The adopting release for these amendments can be found on the Commission’s website at https://www.sec.gov/rules/final/2020/34-88365.pdf.

The Commission’s disclosure forms can be accessed on the agency’s website at https://www.sec.gov/forms.

Contacting the SEC

The Commission’s Division of Corporation Finance is happy to assist small companies and others with questions regarding the amendments.  You may contact the Division for this purpose at (202) 551-3400 or https://www.sec.gov/forms/corp_fin_interpretive.  

Questions on other Commission regulatory matters concerning small companies may be directed to the Division’s Office of Small Business Policy at (202) 551-3460 or smallbusiness@sec.gov.
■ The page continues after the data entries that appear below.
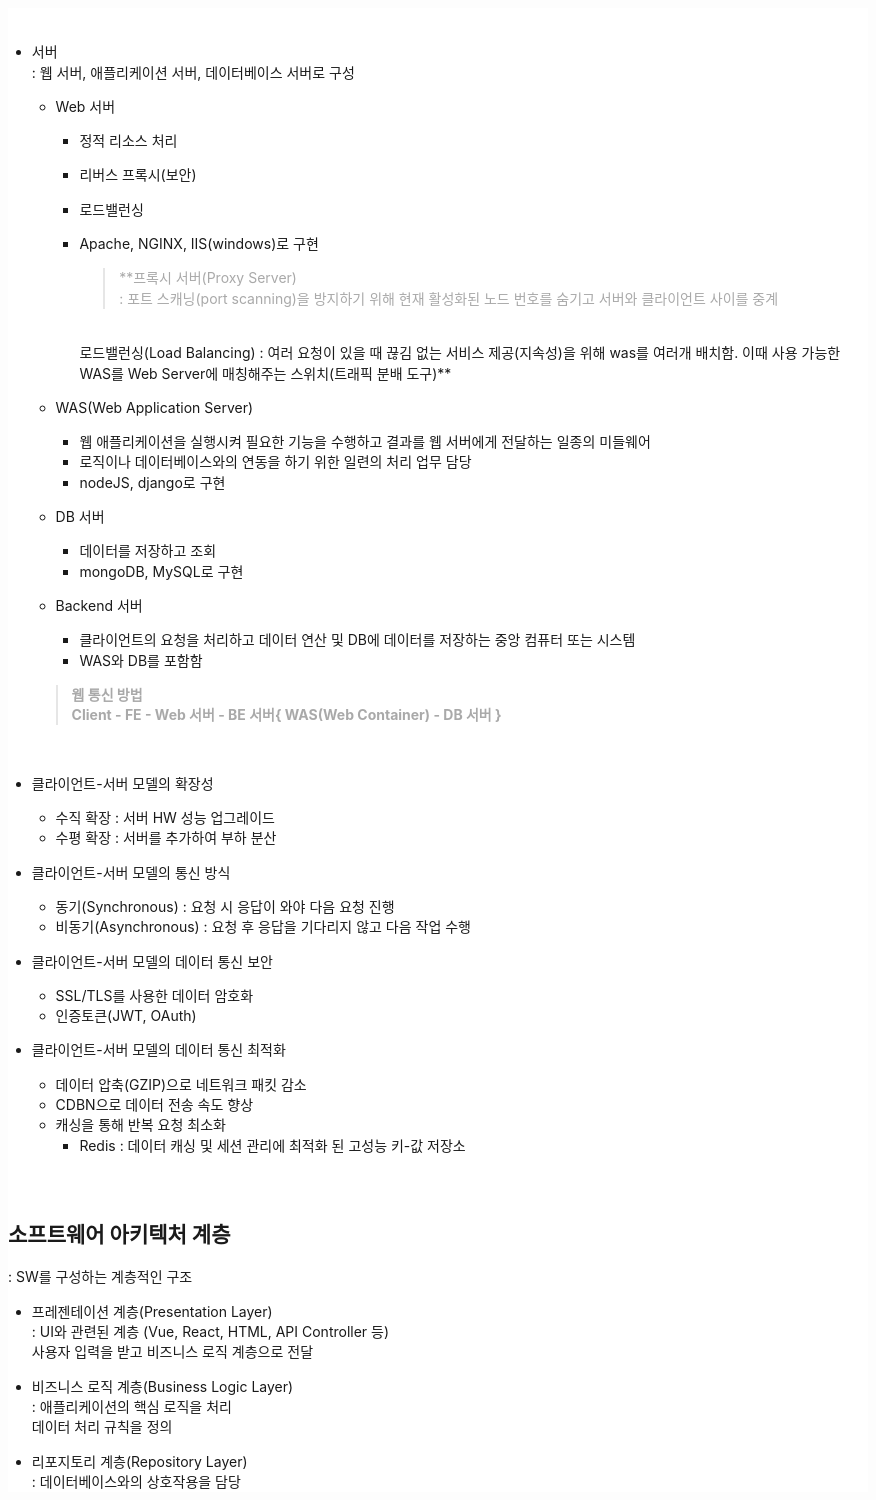 <br/>

* 서버  
: 웹 서버, 애플리케이션 서버, 데이터베이스 서버로 구성
    * Web 서버
        * 정적 리소스 처리
        * 리버스 프록시(보안)
        * 로드밸런싱
        * Apache, NGINX, IIS(windows)로 구현

            > <span style="color:darkgray">**프록시 서버(Proxy Server)  
            : 포트 스캐닝(port scanning)을 방지하기 위해 현재 활성화된 노드 번호를 숨기고 서버와 클라이언트 사이를 중계  
            <br/>
            로드밸런싱(Load Balancing)  
            : 여러 요청이 있을 때 끊김 없는 서비스 제공(지속성)을 위해 was를 여러개 배치함.  
            이때 사용 가능한 WAS를 Web Server에 매칭해주는 스위치(트래픽 분배 도구)**</span>

    * WAS(Web Application Server)
        * 웹 애플리케이션을 실행시켜 필요한 기능을 수행하고 결과를 웹 서버에게 전달하는 일종의 미들웨어
        * 로직이나 데이터베이스와의 연동을 하기 위한 일련의 처리 업무 담당
        * nodeJS, django로 구현

    * DB 서버
        * 데이터를 저장하고 조회
        * mongoDB, MySQL로 구현

    * Backend 서버
        * 클라이언트의 요청을 처리하고 데이터 연산 및 DB에 데이터를 저장하는 중앙 컴퓨터 또는 시스템
        * WAS와 DB를 포함함

    > <span style="color:darkgray">**웹 통신 방법  
    Client - FE - Web 서버 - BE 서버{ WAS(Web Container) - DB 서버 }**</span>

<br/>

* 클라이언트-서버 모델의 확장성
    * 수직 확장 : 서버 HW 성능 업그레이드
    * 수평 확장 : 서버를 추가하여 부하 분산

    
* 클라이언트-서버 모델의 통신 방식
    * 동기(Synchronous) : 요청 시 응답이 와야 다음 요청 진행
    * 비동기(Asynchronous) : 요청 후 응답을 기다리지 않고 다음 작업 수행

* 클라이언트-서버 모델의 데이터 통신 보안
    * SSL/TLS를 사용한 데이터 암호화
    * 인증토큰(JWT, OAuth)

* 클라이언트-서버 모델의 데이터 통신 최적화
    * 데이터 압축(GZIP)으로 네트워크 패킷 감소
    * CDBN으로 데이터 전송 속도 향상
    * 캐싱을 통해 반복 요청 최소화
        * Redis : 데이터 캐싱 및 세션 관리에 최적화 된 고성능 키-값 저장소
<br/>

## 소프트웨어 아키텍처 계층
: SW를 구성하는 계층적인 구조

* 프레젠테이션 계층(Presentation Layer)  
: UI와 관련된 계층 (Vue, React, HTML, API Controller 등)  
사용자 입력을 받고 비즈니스 로직 계층으로 전달

* 비즈니스 로직 계층(Business Logic Layer)  
: 애플리케이션의 핵심 로직을 처리  
데이터 처리 규칙을 정의

* 리포지토리 계층(Repository Layer)  
: 데이터베이스와의 상호작용을 담당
The Commission’s Division of Investment Management’s Chief Counsel’s Office is also available to assist small entities and others with questions regarding the rule amendments applicable to BDCs.  You may contact the Office for this purpose at 202-551-6825 or IMOCC@sec.gov.

 

[1]      This guide was prepared by the staff of the U.S. Securities and Exchange Commission as a “small entity compliance guide” under Section 212 of the Small Business Regulatory Enforcement Fairness Act of 1996, as amended.  The guide summarizes and explains the rules adopted by the Commission, but is not a substitute for any rule itself.  Only the rule itself can provide complete and definitive information regarding its requirements.